Fix by setting iscsi_conn->dd_data only if memory is actually allocated.
Panic trace:
------------
iser: iser_create_fastreg_desc: Failed to allocate ib_fast_reg_mr err=-12
iser: iser_alloc_rx_descriptors: failed allocating rx descriptors / data buffers
BUG: unable to handle page fault for address: fffffffffffffff8
RIP: 0010:swake_up_locked.part.5+0xa/0x40
Call Trace:
complete+0x31/0x40
iscsi_iser_conn_stop+0x88/0xb0 [ib_iser]
iscsi_stop_conn+0x66/0xc0 [scsi_transport_iscsi]
iscsi_if_stop_conn+0x14a/0x150 [scsi_transport_iscsi]
iscsi_if_rx+0x1135/0x1834 [scsi_transport_iscsi]

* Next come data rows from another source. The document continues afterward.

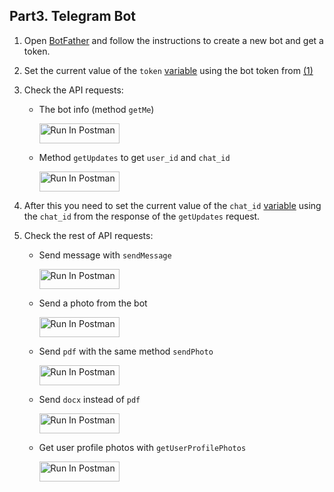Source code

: ## Part3. Telegram Bot

1. Open [BotFather](https://t.me/BotFather) and follow the instructions to create a new bot and get a token.
2. Set the current value of the `token` [variable](https://www.postman.com/security-explorer-76171055/workspace/s21-elidacon-backend-project1/collection/34616296-d8511e35-bfe2-4e73-8d69-501d892e07df?tab=variables) using the bot token from [(1)](#1-open-botfather-and-follow-the-instructions-to-create-a-new-bot-and-get-a-token)
3. Check the API requests:
   
   - The bot info (method `getMe`)
  
       [<img src="https://run.pstmn.io/button.svg" alt="Run In Postman" style="width: 128px; height: 32px;">](https://www.postman.com/security-explorer-76171055/workspace/s21-elidacon-backend-project1/request/34616296-24742a74-40bb-46ca-9303-fec51d8ab83b)

   - Method `getUpdates` to get `user_id` and `chat_id`
      
       [<img src="https://run.pstmn.io/button.svg" alt="Run In Postman" style="width: 128px; height: 32px;">](https://www.postman.com/security-explorer-76171055/workspace/s21-elidacon-backend-project1/request/34616296-28effae1-38b7-44fe-8dda-f2e102d16f10)

4. After this you need to set the current value of the `chat_id` [variable](https://www.postman.com/security-explorer-76171055/workspace/s21-elidacon-backend-project1/collection/34616296-d8511e35-bfe2-4e73-8d69-501d892e07df?tab=variables) using the `chat_id` from the response of the `getUpdates` request.
5. Check the rest of API requests:
  
   - Send message with `sendMessage`
      
       [<img src="https://run.pstmn.io/button.svg" alt="Run In Postman" style="width: 128px; height: 32px;">](https://www.postman.com/security-explorer-76171055/workspace/s21-elidacon-backend-project1/request/34616296-79325dfc-22d9-4c12-b0c7-821a5e9c93cc)

   - Send a photo from the bot
      
       [<img src="https://run.pstmn.io/button.svg" alt="Run In Postman" style="width: 128px; height: 32px;">](https://www.postman.com/security-explorer-76171055/workspace/s21-elidacon-backend-project1/request/34616296-c07b02ea-167e-44e1-a03b-10e44bbbf2d7)

   - Send `pdf` with the same method `sendPhoto`
      
       [<img src="https://run.pstmn.io/button.svg" alt="Run In Postman" style="width: 128px; height: 32px;">](https://www.postman.com/security-explorer-76171055/workspace/s21-elidacon-backend-project1/request/34616296-265204a5-9ee9-4a20-a682-f042d9d5e148)

   - Send `docx` instead of `pdf`
      
       [<img src="https://run.pstmn.io/button.svg" alt="Run In Postman" style="width: 128px; height: 32px;">](https://www.postman.com/security-explorer-76171055/workspace/s21-elidacon-backend-project1/request/34616296-aef008d4-0b7a-459b-9034-46cf8136189b)

   - Get user profile photos with `getUserProfilePhotos`
      
       [<img src="https://run.pstmn.io/button.svg" alt="Run In Postman" style="width: 128px; height: 32px;">](https://www.postman.com/security-explorer-76171055/workspace/s21-elidacon-backend-project1/request/34616296-d4fe47e0-0838-4081-ba6c-f29a4429aed8)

? netlink_lookup+0x12f/0x1b0
? netlink_deliver_tap+0x2c/0x200
netlink_unicast+0x1ab/0x280
netlink_sendmsg+0x257/0x4f0
? _copy_from_user+0x29/0x60
sock_sendmsg+0x5f/0x70
π@cveNotify
π¨ CVE-2025-67133
An issue in Hero Motocorp Vida V1 Pro 2.0.7 allows a local attacker to cause a denial of service via the BLE component
π@cveNotify
An issue in Hero Motocorp Vida V1 Pro 2.0.7 allows a local attacker to cause a denial of service via the BLE component
π@cveNotify
Hero
θ±ιη§ζιε’
θ±ιη§ζιε’ε
ζ¬θ±ιη΅η«γθ±ιζΈΈζεINSζ°δΉεδΈι¨εγθ±ιη΅η«θ΄εδΊζε»Ίε
¨ηε―ζη»η΅η«ηζεοΌθ±ιζΈΈζδ»₯δΊθη½δΏ‘ζ―δΊ§εη εδΈθΏθ₯δΈΊζ ΈεΏοΌζι ζδΈε½ηΉθ²ηδΊθη½ζεη²ΎεοΌINSζ°δΉεδ»₯η΅η«δ½θ²δΈΊδΈ»IPοΌιεδ½θ²εΊι¦γη΅η«θ΅δΊγθΊζ―η©Ίι΄γδΌεη©Ίι΄γζΆε°ζεδΈΊδΈδ½ηζ°δΈδ»£δΏ‘ζ―η»ζ΅η§ζε
π¨ CVE-2025-67278
An issue in TIM Solution GmbH TIM BPM Suite & TIM FLOW before v.9.1.2 allows a remote attacker to escalate privileges via a crafted HTTP request
π@cveNotify
An issue in TIM Solution GmbH TIM BPM Suite & TIM FLOW before v.9.1.2 allows a remote attacker to escalate privileges via a crafted HTTP request
π@cveNotify
π¨ CVE-2025-67279
An issue in TIM Solution GmbH TIM BPM Suite & TIM FLOW before v.9.1.2 allows a remote attacker to escalate privileges via the application stores password hashes in MD5 format
π@cveNotify
An issue in TIM Solution GmbH TIM BPM Suite & TIM FLOW before v.9.1.2 allows a remote attacker to escalate privileges via the application stores password hashes in MD5 format
π@cveNotify
π¨ CVE-2025-67280
In TIM BPM Suite/ TIM FLOW through 9.1.2 multiple Hibernate Query Language injection vulnerabilities exist which allow a low privileged user to extract passwords of other users and access sensitive data of another user.
π@cveNotify
In TIM BPM Suite/ TIM FLOW through 9.1.2 multiple Hibernate Query Language injection vulnerabilities exist which allow a low privileged user to extract passwords of other users and access sensitive data of another user.
π@cveNotify
π¨ CVE-2025-67281
In TIM BPM Suite/ TIM FLOW through 9.1.2 multiple SQL injection vulnerabilities exists which allow a low privileged and administrative user to access the database and its content.
π@cveNotify
In TIM BPM Suite/ TIM FLOW through 9.1.2 multiple SQL injection vulnerabilities exists which allow a low privileged and administrative user to access the database and its content.
π@cveNotify
π¨ CVE-2025-56232
GOG Galaxy 2.0.0.2 suffers from Missing SSL Certificate Validation. An attacker who controls the local network, DNS, or a proxy can perform a man-in-the-middle (MitM) attack to intercept update requests and replace installer or update packages with malicious files.
π@cveNotify
GOG Galaxy 2.0.0.2 suffers from Missing SSL Certificate Validation. An attacker who controls the local network, DNS, or a proxy can perform a man-in-the-middle (MitM) attack to intercept update requests and replace installer or update packages with malicious files.
π@cveNotify
dogeη Notion on Notion
CVE-2025-56232 | Notion
Name and version of the affected product or software.